Problem details: Isolate every line in the data with the string "确保团队成员间的信息同步和安全" and copy it.

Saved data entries
++++++++++
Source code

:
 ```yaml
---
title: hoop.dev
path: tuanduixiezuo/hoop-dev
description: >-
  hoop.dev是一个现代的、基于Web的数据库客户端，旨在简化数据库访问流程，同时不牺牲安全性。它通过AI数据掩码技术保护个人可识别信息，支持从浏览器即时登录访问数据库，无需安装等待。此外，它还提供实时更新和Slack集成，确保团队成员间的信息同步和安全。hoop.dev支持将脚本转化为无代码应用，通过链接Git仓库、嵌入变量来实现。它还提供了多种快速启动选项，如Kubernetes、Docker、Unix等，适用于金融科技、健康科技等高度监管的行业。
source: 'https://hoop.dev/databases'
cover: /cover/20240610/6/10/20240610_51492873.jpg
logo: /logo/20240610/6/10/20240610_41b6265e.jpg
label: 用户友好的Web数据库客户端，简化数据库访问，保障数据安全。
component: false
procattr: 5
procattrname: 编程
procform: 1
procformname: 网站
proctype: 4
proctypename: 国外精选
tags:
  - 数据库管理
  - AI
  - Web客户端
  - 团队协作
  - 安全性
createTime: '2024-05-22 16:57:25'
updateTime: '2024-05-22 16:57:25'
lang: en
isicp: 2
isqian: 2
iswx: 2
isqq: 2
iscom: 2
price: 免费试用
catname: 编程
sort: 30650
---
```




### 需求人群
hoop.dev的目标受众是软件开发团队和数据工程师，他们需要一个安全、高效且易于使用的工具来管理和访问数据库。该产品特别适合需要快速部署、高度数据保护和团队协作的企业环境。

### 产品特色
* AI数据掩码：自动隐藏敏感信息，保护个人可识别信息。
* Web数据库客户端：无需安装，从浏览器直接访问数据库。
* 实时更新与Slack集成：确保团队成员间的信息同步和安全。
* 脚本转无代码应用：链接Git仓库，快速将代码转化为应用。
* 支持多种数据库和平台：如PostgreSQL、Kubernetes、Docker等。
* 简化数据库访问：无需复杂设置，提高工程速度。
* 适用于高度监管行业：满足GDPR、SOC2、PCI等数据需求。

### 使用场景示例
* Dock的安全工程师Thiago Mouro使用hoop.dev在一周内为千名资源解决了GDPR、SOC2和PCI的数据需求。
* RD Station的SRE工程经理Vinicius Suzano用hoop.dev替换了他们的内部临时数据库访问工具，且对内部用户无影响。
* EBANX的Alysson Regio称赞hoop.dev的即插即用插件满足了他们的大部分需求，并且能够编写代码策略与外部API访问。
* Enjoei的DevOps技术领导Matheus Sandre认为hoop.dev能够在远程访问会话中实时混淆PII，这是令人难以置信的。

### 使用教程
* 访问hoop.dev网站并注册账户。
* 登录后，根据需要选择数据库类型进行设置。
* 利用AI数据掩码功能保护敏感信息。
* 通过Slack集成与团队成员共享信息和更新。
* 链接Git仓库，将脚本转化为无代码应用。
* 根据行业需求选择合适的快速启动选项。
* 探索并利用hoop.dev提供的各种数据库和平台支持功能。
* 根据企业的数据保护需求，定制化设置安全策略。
++++++++++
Written solution:
  hoop.dev是一个现代的、基于Web的数据库客户端，旨在简化数据库访问流程，同时不牺牲安全性。它通过AI数据掩码技术保护个人可识别信息，支持从浏览器即时登录访问数据库，无需安装等待。此外，它还提供实时更新和Slack集成，确保团队成员间的信息同步和安全。hoop.dev支持将脚本转化为无代码应用，通过链接Git仓库、嵌入变量来实现。它还提供了多种快速启动选项，如Kubernetes、Docker、Unix等，适用于金融科技、健康科技等高度监管的行业。
* 实时更新与Slack集成：确保团队成员间的信息同步和安全。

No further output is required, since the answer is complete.